| TASK TO CARRY OUT |
Using the material below, repeat exactly the lines from the one with "tools and dependencies." through the one with "Wellspring is a", ends included, without any images.

| TASK DATA |
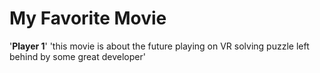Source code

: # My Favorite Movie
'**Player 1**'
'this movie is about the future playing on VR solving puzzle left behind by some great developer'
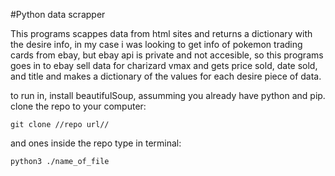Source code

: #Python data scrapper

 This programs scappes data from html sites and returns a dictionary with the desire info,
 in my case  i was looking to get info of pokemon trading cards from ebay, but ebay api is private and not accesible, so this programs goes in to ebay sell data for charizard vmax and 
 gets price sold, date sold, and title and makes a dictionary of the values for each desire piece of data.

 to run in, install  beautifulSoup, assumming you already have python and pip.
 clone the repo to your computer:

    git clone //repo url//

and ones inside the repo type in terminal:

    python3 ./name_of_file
---
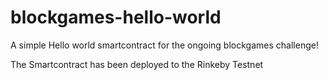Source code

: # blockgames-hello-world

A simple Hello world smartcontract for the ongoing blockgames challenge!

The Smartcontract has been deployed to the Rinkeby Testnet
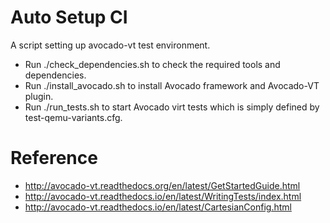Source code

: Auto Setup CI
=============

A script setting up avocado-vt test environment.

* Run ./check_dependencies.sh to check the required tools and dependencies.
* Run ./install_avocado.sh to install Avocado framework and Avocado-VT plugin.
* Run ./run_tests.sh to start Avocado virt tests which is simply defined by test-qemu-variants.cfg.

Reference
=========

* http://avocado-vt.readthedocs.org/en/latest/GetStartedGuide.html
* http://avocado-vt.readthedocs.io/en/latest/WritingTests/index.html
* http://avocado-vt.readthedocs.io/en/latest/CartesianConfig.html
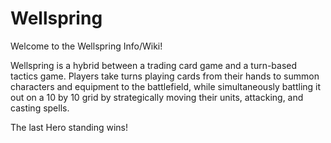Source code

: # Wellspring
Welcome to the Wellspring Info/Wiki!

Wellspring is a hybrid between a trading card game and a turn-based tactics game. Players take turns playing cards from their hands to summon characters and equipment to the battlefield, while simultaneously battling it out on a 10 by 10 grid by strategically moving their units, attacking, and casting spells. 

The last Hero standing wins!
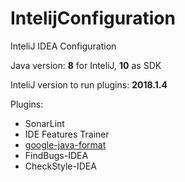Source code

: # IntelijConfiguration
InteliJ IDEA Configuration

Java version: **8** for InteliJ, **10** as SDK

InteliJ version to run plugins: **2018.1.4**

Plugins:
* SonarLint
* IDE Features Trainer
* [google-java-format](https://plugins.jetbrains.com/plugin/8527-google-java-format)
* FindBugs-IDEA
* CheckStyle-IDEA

| ANSWER TO THIS TASK |
* Run ./check_dependencies.sh to check the required tools and dependencies.
* Run ./install_avocado.sh to install Avocado framework and Avocado-VT plugin.
* Run ./run_tests.sh to start Avocado virt tests which is simply defined by test-qemu-variants.cfg.

Reference
=========

* http://avocado-vt.readthedocs.org/en/latest/GetStartedGuide.html
* http://avocado-vt.readthedocs.io/en/latest/WritingTests/index.html
* http://avocado-vt.readthedocs.io/en/latest/CartesianConfig.html
Source code

: # Wellspring
Welcome to the Wellspring Info/Wiki!

Wellspring is a hybrid between a trading card game and a turn-based tactics game. Players take turns playing cards from their hands to summon characters and equipment to the battlefield, while simultaneously battling it out on a 10 by 10 grid by strategically moving their units, attacking, and casting spells. 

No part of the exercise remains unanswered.